My fleeting visit to the Alice was terrific and I have two more locals coming onboard from there, all of which is wonderful. On the Friday evening, I caught the next and final coach up to Darwin. This entire trip passes through many stations which I found absolutely fascinating and am trying to find a map showing them all. One of these stations is Erldunda, which is now a superb roadhouse and tourist centre while all remaining part of the working station that is Erldunda and which used to belong to very good friends of my family’s.
And into Darwin. Still my favourite capital city – so like a big country town. I had a lovely view from my hotel room and again managed to get a lot of work done while also having a few lovely walks around the CBD – and – here is where I was able to tick that third item off my bucket list. Seeing crocodiles in the wild. And I would not have missed it. Nor the entire day out.
Time to come home – I flew back to Perth on the Tuesday. Now to continue with the actual writing of the book. And catching up with all the wonderful retired pastoralists again – starting to finalise it all.

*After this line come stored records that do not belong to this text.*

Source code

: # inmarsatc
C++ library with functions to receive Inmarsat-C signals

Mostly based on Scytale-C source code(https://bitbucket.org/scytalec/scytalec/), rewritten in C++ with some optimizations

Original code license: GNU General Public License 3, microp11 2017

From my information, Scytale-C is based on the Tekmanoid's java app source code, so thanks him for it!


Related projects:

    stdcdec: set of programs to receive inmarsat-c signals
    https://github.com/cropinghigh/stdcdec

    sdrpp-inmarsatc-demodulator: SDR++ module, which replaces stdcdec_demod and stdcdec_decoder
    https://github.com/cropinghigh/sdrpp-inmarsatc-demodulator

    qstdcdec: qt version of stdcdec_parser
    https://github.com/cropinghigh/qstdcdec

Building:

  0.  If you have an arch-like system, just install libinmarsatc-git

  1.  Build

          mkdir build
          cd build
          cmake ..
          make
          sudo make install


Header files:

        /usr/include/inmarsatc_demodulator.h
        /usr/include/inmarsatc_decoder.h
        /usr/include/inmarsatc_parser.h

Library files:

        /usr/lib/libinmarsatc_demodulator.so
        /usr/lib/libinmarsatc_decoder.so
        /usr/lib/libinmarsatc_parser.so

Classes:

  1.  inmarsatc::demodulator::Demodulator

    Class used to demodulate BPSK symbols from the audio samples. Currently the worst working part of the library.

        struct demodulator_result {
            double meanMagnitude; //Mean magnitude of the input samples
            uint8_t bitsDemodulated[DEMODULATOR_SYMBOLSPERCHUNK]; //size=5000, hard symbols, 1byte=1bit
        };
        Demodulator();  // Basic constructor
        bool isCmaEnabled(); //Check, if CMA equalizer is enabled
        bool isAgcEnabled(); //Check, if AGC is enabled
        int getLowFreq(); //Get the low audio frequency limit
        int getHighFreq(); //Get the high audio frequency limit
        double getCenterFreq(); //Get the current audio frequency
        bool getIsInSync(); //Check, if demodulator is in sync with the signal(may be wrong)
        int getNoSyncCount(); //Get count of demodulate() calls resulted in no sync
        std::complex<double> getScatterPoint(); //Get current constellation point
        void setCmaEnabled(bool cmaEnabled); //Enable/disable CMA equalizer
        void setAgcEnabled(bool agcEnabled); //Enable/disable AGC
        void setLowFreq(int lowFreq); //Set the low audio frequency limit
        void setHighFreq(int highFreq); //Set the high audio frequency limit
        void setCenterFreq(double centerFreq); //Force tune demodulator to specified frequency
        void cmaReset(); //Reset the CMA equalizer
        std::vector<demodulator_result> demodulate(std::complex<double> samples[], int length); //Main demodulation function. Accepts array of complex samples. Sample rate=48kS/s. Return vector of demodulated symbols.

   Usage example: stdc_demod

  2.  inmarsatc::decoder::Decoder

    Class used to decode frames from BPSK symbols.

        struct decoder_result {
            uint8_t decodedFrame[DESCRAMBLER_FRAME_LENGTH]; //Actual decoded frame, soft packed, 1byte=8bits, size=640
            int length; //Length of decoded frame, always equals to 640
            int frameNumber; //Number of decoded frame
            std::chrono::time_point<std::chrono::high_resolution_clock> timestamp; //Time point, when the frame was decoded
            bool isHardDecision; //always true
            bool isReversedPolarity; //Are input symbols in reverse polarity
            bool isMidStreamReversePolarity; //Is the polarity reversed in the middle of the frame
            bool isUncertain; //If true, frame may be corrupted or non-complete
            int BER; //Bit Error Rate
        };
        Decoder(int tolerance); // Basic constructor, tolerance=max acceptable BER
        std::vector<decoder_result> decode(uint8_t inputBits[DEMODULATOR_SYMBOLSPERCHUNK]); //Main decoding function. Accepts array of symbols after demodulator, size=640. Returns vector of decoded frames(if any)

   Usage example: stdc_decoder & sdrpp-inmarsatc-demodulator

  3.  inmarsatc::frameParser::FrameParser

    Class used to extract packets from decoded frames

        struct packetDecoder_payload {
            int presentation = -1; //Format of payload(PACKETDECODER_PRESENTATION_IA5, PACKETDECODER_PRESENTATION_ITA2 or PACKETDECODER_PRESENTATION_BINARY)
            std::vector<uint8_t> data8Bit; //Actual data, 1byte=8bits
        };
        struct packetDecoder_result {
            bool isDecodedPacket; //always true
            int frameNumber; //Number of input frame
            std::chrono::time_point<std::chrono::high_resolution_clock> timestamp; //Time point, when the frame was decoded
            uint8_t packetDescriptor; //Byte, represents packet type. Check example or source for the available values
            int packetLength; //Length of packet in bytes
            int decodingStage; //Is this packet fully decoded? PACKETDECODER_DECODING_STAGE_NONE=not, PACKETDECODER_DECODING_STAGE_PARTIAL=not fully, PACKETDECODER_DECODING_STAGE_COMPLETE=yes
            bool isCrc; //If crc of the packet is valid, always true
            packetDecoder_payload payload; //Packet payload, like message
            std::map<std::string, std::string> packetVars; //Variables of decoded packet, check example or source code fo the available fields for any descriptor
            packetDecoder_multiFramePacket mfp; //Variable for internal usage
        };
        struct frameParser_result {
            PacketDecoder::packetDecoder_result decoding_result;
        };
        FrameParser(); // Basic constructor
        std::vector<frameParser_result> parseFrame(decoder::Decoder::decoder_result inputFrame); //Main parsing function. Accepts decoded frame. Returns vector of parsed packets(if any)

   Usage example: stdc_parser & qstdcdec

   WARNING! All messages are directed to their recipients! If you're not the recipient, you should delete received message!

As with each trip, I have had some amazing and many very – eye-opening – experiences, some of which will be mentioned in the book – others will remain forevermore silent.

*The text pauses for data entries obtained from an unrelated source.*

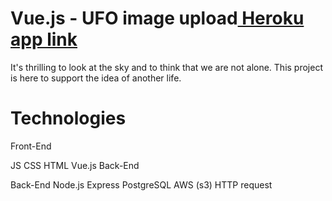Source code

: 

# Vue.js - UFO image upload<a href="https://img-board.herokuapp.com/" rel="nofollow" > Heroku app link </a> 
It's thrilling to look at the sky and to think that we are not alone. This project is here to support the idea of another life.

# Technologies
Front-End

JS
CSS
HTML
Vue.js
Back-End

Back-End 
Node.js
Express
PostgreSQL
AWS (s3)
HTTP request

In August, I plan to cover the WA stations, the final state. Unfortunately, for various reasons, I have not been able to physically visit every participating station, but all of them will still be included, provided they wish to. They will be done by email. The comp details for the cover design and title for the book have now been issued to all, or most, School of the Air – or Distance Education, bases nationwide so that is underway. And I have finally begun sending out those promised copies of Dad’s book, ‘The Sawers From Pitcairn’.
As for that ‘something different’ and unusual eluded to on Franklyn station – well, you’ll just have to wait to read all about it in the book.